Jonah 3:1-5, 10; 1 Cor. 7:29-31; Mark 1:14-20
When someone finally comes around to accepting something that they've been resisting, we're likely to say, "It's about time!" Jonah could be the poster child for this. Jonah 3:1 tells us that "the Word of the Lord came to Jonah a second time." We're familiar with the first time the Word came to Jonah and what happened when he ran away from it. After spending three days in the guts of a large fish, Jonah was ready to listen to God. It's not hard to imagine God looking down on Jonah after he was spit up on the shore and thinking, "It's about time!"
We face our own struggles with resisting God.

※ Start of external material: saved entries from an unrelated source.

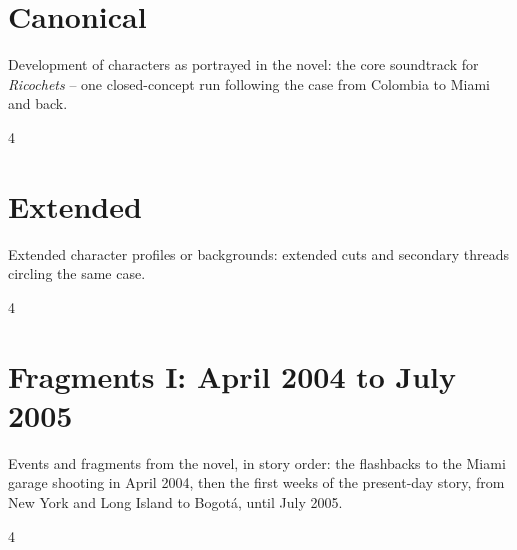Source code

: \documentclass[a4paper,landscape]{memoir}
\begin{document}
\chapter{Canonical}
Development of characters as portrayed in the novel: the core soundtrack for \emph{Ricochets} -- one closed-concept run following the case from Colombia to Miami and back.
\clearpage\begin{multicols*}{4}




















\end{multicols*}

\chapter{Extended}
Extended character profiles or backgrounds: extended cuts and secondary threads circling the same case.
\clearpage\begin{multicols*}{4}










\end{multicols*}

\chapter{Fragments I: April 2004 to July 2005}
Events and fragments from the novel, in story order: the flashbacks to the Miami garage shooting in April 2004, then the first weeks of the present-day story, from New York and Long Island to Bogotá, until July 2005.
\clearpage\begin{multicols*}{4}










\end{multicols*}
\end{document}
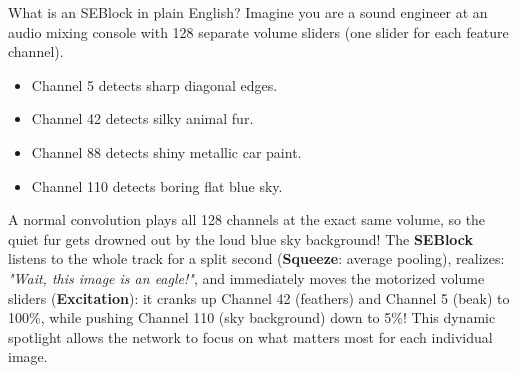 \documentclass[11pt,a4paper]{article}
\begin{document}
\begin{callout}
What is an SEBlock in plain English?\newline
Imagine you are a sound engineer at an audio mixing console with 128 separate volume sliders (one slider for each feature channel).
\begin{itemize}[noitemsep]
    \item Channel 5 detects sharp diagonal edges.
    \item Channel 42 detects silky animal fur.
    \item Channel 88 detects shiny metallic car paint.
    \item Channel 110 detects boring flat blue sky.
\end{itemize}
A normal convolution plays all 128 channels at the exact same volume, so the quiet fur gets drowned out by the loud blue sky background!\newline
The \textbf{SEBlock} listens to the whole track for a split second (\textbf{Squeeze}: average pooling), realizes: \textit{"Wait, this image is an eagle!"}, and immediately moves the motorized volume sliders (\textbf{Excitation}): it cranks up Channel 42 (feathers) and Channel 5 (beak) to 100\%, while pushing Channel 110 (sky background) down to 5\%! This dynamic spotlight allows the network to focus on what matters most for each individual image.
\end{callout}
\end{document}

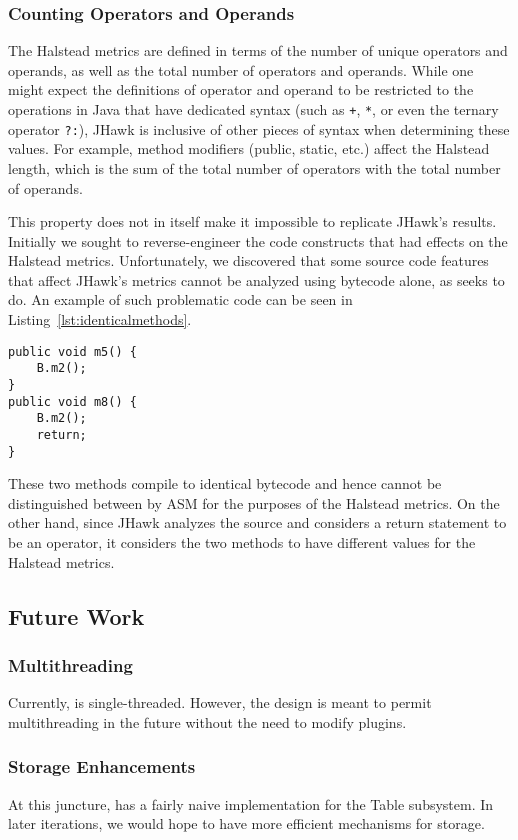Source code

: \subsubsection{Counting Operators and Operands}

The Halstead metrics are defined in terms of the number of unique operators and operands, as well as the total number of operators and operands. While one might expect the definitions of operator and operand to be restricted to the operations in Java that have dedicated syntax (such as \texttt{+}, \texttt{*}, or even the ternary operator \texttt{?:}), JHawk is inclusive of other pieces of syntax when determining these values. For example, method modifiers (public, static, etc.) affect the Halstead length, which is the sum of the total number of operators with the total number of operands.

This property does not in itself make it impossible to replicate JHawk's results. Initially we sought to reverse-engineer the code constructs that had effects on the Halstead metrics. Unfortunately, we discovered that some source code features that affect JHawk's metrics cannot be analyzed using bytecode alone, as \mt{} seeks to do. An example of such problematic code can be seen in Listing~\ref{lst:identicalmethods}.

\begin{lstlisting}[frame=single,caption=Methods with identical bytecode,label=lst:identicalmethods]
public void m5() {
    B.m2();
}
public void m8() {
    B.m2();
    return;
}
\end{lstlisting}

These two methods compile to identical bytecode and hence cannot be distinguished between by ASM for the purposes of the Halstead metrics. On the other hand, since JHawk analyzes the source and considers a return statement to be an operator, it considers the two methods to have different values for the Halstead metrics.

\subsection{Future Work}

\subsubsection{Multithreading}
Currently, \mt{} is single-threaded. However, the design is meant to permit multithreading in the future without the need to modify plugins. 

\subsubsection{Storage Enhancements}
At this juncture, \mt{} has a fairly naive implementation for the Table subsystem. In later iterations, we would hope to have more efficient mechanisms for storage.
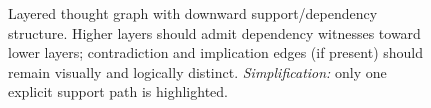 \begin{figure}[t]
  \centering
  
  \caption{Layered thought graph with downward support/dependency structure. Higher layers should admit dependency witnesses toward lower layers; contradiction and implication edges (if present) should remain visually and logically distinct. \emph{Simplification:} only one explicit support path is highlighted.}
  \label{fig:layers}
\end{figure}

Through our own experiences, we learn that God isn't going to let us run away. While we haven't been swallowed by and vomited out of a large fish, it's through our own dark and disgusting times away from God that He gets our attention. We may even have to do this as a community. Israel certainly did. Their dark time as a nation lasted centuries. They had turned away from God and, despite His Word coming to them many times, they would not turn back to Him. Their nation was destroyed. The people were taken into captivity. They lost their homes, property, and even their families. Even after they were allowed back to their homeland, they lived under the rule of one foreign power after another. They were primed and ready for the promised Messiah. When John proclaimed that the Messiah had came, they might have thought, "It's about time!"

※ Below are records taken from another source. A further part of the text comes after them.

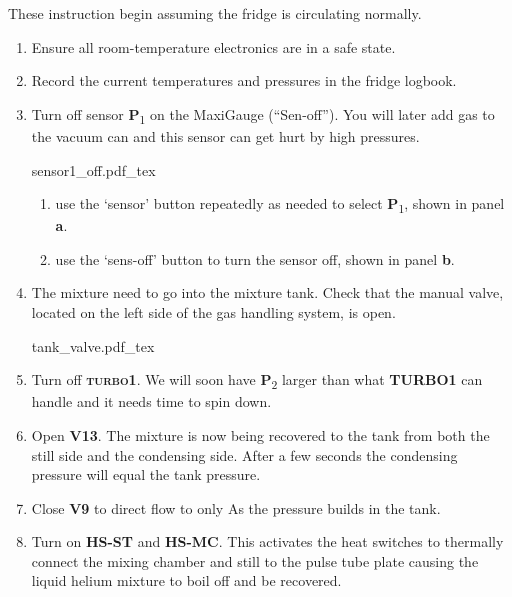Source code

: \documentclass{article}[18pt,A4]
\newcommand{\thing}[1]{{\color{gray}\textsc{ \textbf{#1}}}}
\newcommand{\valve}[1]{{\color{gray}\textbf{V#1}}}
\newcommand{\pressure}[1]{{\color{pressurecolor}\textbf{P}\textsubscript{#1}}}
\begin{document}
These instruction begin assuming the fridge is circulating normally.

\begin{enumerate}
    \item Ensure all room-temperature electronics are in a safe state.  
    \item Record the current temperatures and pressures in the fridge logbook.
    \item Turn off sensor \pressure{1} on the MaxiGauge (``Sen-off''). 
    You will later add gas to the vacuum can and this sensor can get hurt by high pressures. 
    
    {
    \centering
    {sensor1_off.pdf_tex}
    }
        \begin{enumerate}
            \item use the `sensor' button repeatedly as needed to select \pressure{1}, shown in panel \textbf{a}.
            \item use the `sens-off' button to turn the sensor off, shown in panel \textbf{b}. 
        \end{enumerate}
        
    \item The mixture need to go into the mixture tank. Check that the manual valve, located on the left side of the gas handling system, is open. 
    
    {
    \centering
    {tank_valve.pdf_tex}
    }
    
    \item Turn off \thing{turbo1}. We will soon have \pressure{2} larger than what \thing{TURBO1} can handle and it needs time to spin down.
    
    \item Open \valve{13}. The mixture is now being recovered to the tank from both the still side and the condensing side.
    After a few seconds the condensing pressure will equal the tank pressure.
    \item Close \valve{9} to direct flow to only As the pressure builds in the tank.
    \item Turn on \thing{HS-ST} and \thing{HS-MC}.
    This activates the heat switches to thermally connect the mixing chamber and still to the pulse tube plate causing the liquid helium mixture
    to boil off and be recovered.
    

\end{enumerate}
\end{document}
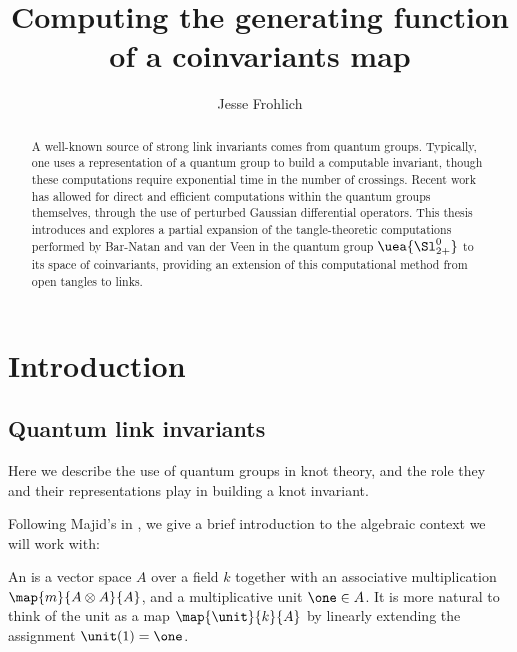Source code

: \documentclass{article}
\title{Computing the generating function of a coinvariants map}
\author{Jesse Frohlich}
\begin{document}
\maketitle

\begin{abstract}
        A well-known source of strong link invariants comes from quantum groups.
        Typically, one uses a representation of a quantum group to build a
        computable invariant, though these computations require exponential time
        in the number of crossings. Recent work has allowed for direct and
        efficient computations within the quantum groups themselves, through the
        use of perturbed Gaussian differential operators. This thesis introduces
        and explores a partial expansion of the tangle-theoretic computations
        performed by Bar-Natan and van der Veen \cite{BV} in the quantum group
        $\uea{\Sl_{2+}^0}$ to its space of coinvariants, providing an extension
        of this computational method from open tangles to links.

\end{abstract}

\newpage

\tableofcontents

\section{Introduction}

\subsection{Quantum link invariants}
Here we describe the use of quantum groups in knot theory, and the role they and
their representations play in building a knot invariant.

Following Majid's in \cite{SM}, we give a brief introduction to the algebraic
context we will work with:

\begin{definition}[algebra]
  An  is a vector space $A$ over a field $k$ together with an
  associative multiplication $\map {m} {A \otimes A} {A}$, and a multiplicative
  unit $\one\in A$. It is more natural to think of the unit as a  map
  $\map{\unit}{k}{A}$ by linearly extending the assignment $\unit(1) = \one$.
\end{definition}
\end{document}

Jesus had His own perspective on the timing of things in the life of Israel. He knew that their expectations of a Messiah were twisted around. Over the course of time they had shifted from desiring the Savior God had promised to a savior they had fashioned. In light of their skewed desires, Jesus came proclaiming that it was about time. He said the time had come for the kingdom of God to draw near to them. "It's about time," He said in so many words, "for you to repent and believe the good news." Isn't it about time for us to do the same? We've lived so long in the darkness of our misunderstandings of Jesus and His Word that we're looking for the wrong things. It's about time for God to deliver us from our own disgusting great fish — to have us vomited out of darkness and death onto the shore of a dying world to become "fishers of men." It's about time for us to repent, to take to heart His good news, and follow Jesus.